Justice Department Makes Annual ‘Dirty Dozen’ List for Failing to Prosecute Illegal Pornography

REUTERS/Edgard Garrido
REUTERS/Edgard Garrido

The National Center on Sexual Exploitation (NCOSE) says Amazon.com is on the group’s annual “Dirty Dozen” list.

One potential reason happened last September, when a 12-year-old girl did a search on Amazon for “free Kindle books for teenagers.” What came up was “Being Bad (Cheating with the Babysitter Fantasy).” Amazon said the title was “mischaracterized.”

The “Dirty Dozen” is an annual list of companies and other entities that provide or make available illegal pornography that exploits women and children.

HBO makes the list for its very popular show “Game of Thrones” that often shows very explicit sex, even rape, scenes. “Game of Thrones” is not the only show of concern to the group. “The Deuce” is slated to appear next year and will be “a look at New York City during the 1970s and ‘80s when porn and prostitution were rampant in Manhattan.” The Deuce was the name drug dealers and prostitutes gave to 42nd Street that was at the time and open-air market for drugs and sex.

The U.S Department of Justice makes the list for its refusal “to enforce existing federal obscenity laws. From the time Obama took office in 2008, no enforcement actions against illegal obscenity have been initiated by DOJ, and in 2011 former Attorney General Eric Holder dismantled the Obscenity Protection Task Force.”

The group sent a letter to Attorney General Loretta Lynch provides a list of movies offered by Verizon and InterContinental Hotels with themes of “incest, racism, sexism, and exploitation..” They include “A Thug Did My 18YO”, “Amateurs Paid for Sex”, “Asians Damaged”, and “Dainty Black 18YOs”.

Many forms of obscene material — including gynecological shots and ejaculation — are illegal under federal law and can be prosecuted, something that was carried out during the Reagan and Bush years, but largely lacking when Democrats come to power.

Verizon makes the list for the long list of hard-core pornography the cable giant makes available through its on-demand service, along with its “dedicated pornography channels. The group says, “Verizon has even defended their decision to offer incest, child, and trafficking-themed pornography as a benefit to their customers.”

The Starwood hotel chain landed on the list and almost immediately took action. NCOSE announced that Starwood “officially changed their policies regarding their distribution of pornography on January 1, 2016, and it will be removed from all 1,270 properties world-wide.”

Starwood is not the only victory claimed by the National Center.

American Apparel “stopped using nudity and blatant sexual acts in its advertising…”

Comcast “improved usability and tightened parental control settings for cable users.”
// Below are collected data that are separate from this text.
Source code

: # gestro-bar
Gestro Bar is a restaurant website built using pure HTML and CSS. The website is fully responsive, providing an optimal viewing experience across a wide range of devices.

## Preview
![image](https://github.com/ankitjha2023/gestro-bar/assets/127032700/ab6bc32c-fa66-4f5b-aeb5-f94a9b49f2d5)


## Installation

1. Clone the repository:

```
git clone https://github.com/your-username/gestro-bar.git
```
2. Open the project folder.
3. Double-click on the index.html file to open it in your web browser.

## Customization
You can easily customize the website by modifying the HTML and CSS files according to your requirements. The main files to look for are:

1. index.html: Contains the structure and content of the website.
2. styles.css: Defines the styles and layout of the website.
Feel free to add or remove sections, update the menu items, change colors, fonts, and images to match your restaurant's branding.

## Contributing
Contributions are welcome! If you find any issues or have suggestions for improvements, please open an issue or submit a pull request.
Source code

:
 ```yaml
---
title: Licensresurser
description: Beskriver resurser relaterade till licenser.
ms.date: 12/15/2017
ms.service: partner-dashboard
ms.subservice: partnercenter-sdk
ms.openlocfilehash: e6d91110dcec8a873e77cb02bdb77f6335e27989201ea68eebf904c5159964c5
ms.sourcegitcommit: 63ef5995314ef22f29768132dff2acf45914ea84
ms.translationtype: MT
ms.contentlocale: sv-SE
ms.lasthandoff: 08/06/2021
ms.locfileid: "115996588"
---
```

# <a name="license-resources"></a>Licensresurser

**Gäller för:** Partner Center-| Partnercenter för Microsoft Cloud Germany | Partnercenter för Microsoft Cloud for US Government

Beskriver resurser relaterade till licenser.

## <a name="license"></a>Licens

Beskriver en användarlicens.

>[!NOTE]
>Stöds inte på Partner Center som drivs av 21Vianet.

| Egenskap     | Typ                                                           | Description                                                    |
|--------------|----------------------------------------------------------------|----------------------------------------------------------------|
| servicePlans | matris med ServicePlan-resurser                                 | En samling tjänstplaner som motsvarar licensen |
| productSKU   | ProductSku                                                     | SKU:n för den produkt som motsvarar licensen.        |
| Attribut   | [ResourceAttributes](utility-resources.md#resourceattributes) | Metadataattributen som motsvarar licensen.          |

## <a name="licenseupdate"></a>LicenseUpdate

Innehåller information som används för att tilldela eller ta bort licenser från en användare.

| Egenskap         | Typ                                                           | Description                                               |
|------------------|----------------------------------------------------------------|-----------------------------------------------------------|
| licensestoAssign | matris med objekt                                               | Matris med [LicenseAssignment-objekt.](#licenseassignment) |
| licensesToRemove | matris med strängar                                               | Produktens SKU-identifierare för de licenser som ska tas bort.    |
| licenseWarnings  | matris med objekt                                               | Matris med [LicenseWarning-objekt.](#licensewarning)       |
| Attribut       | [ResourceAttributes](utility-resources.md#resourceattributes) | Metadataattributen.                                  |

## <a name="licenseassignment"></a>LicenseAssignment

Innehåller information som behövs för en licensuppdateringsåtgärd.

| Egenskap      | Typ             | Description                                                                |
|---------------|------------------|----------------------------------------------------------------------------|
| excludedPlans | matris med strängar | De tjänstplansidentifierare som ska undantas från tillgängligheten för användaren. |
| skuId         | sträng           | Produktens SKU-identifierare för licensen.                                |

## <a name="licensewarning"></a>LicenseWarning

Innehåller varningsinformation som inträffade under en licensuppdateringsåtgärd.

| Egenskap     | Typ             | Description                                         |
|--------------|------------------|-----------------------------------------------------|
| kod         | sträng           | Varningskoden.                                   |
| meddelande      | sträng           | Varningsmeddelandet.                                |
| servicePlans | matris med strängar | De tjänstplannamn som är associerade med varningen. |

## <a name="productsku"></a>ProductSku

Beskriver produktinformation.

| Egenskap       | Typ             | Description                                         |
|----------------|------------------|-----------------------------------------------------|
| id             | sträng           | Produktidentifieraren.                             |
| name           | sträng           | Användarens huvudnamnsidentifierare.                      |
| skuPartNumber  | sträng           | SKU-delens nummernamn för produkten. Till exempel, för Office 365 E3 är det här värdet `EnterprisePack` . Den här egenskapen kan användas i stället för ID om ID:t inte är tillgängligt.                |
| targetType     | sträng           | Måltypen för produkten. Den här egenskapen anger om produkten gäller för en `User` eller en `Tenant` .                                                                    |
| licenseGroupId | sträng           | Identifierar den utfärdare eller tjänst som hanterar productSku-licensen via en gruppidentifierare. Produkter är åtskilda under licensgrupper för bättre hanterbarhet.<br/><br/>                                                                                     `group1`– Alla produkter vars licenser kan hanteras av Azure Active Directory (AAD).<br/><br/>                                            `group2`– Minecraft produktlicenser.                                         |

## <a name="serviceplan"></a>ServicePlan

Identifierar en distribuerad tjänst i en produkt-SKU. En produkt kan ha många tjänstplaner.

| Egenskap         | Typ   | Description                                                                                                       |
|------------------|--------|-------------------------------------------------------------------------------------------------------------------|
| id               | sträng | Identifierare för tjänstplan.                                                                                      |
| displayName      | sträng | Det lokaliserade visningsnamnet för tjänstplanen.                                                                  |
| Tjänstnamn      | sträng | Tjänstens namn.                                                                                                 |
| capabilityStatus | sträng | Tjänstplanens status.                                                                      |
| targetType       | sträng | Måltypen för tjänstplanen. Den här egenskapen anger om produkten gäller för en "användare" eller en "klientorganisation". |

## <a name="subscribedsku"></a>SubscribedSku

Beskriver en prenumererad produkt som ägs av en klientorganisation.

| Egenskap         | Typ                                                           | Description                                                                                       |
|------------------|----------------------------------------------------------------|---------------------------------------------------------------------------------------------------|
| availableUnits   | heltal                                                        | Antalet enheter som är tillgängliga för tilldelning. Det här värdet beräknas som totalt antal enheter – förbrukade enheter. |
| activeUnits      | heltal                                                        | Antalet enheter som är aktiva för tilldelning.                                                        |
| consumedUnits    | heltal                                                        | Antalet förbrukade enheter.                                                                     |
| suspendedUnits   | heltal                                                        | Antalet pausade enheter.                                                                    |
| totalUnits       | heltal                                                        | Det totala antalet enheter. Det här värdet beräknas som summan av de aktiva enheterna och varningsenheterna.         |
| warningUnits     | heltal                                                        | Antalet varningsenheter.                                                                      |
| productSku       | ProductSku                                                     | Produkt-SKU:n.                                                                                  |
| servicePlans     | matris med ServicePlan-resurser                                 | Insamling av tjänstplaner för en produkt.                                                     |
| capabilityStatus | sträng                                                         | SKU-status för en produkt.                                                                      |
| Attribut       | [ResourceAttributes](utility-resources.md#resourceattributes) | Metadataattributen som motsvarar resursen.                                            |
Hilton Worldwide “announced it would stop selling pornography and issued orders to implement this policy in all of its brand contracts avout the world.”

InterContinental Hotels Group is “performing an audit of their more than 4,800 properties..and is insisting that all hotels immediately cease selling porn films…

The 2016 “Dirty Dozen” is rounded out with the American Library Association, Amnesty International, Backpage.com, Cosmopolitan Magazine, Sexpresso Coffee Shops, Snapchat/Snapcash, and YouTube.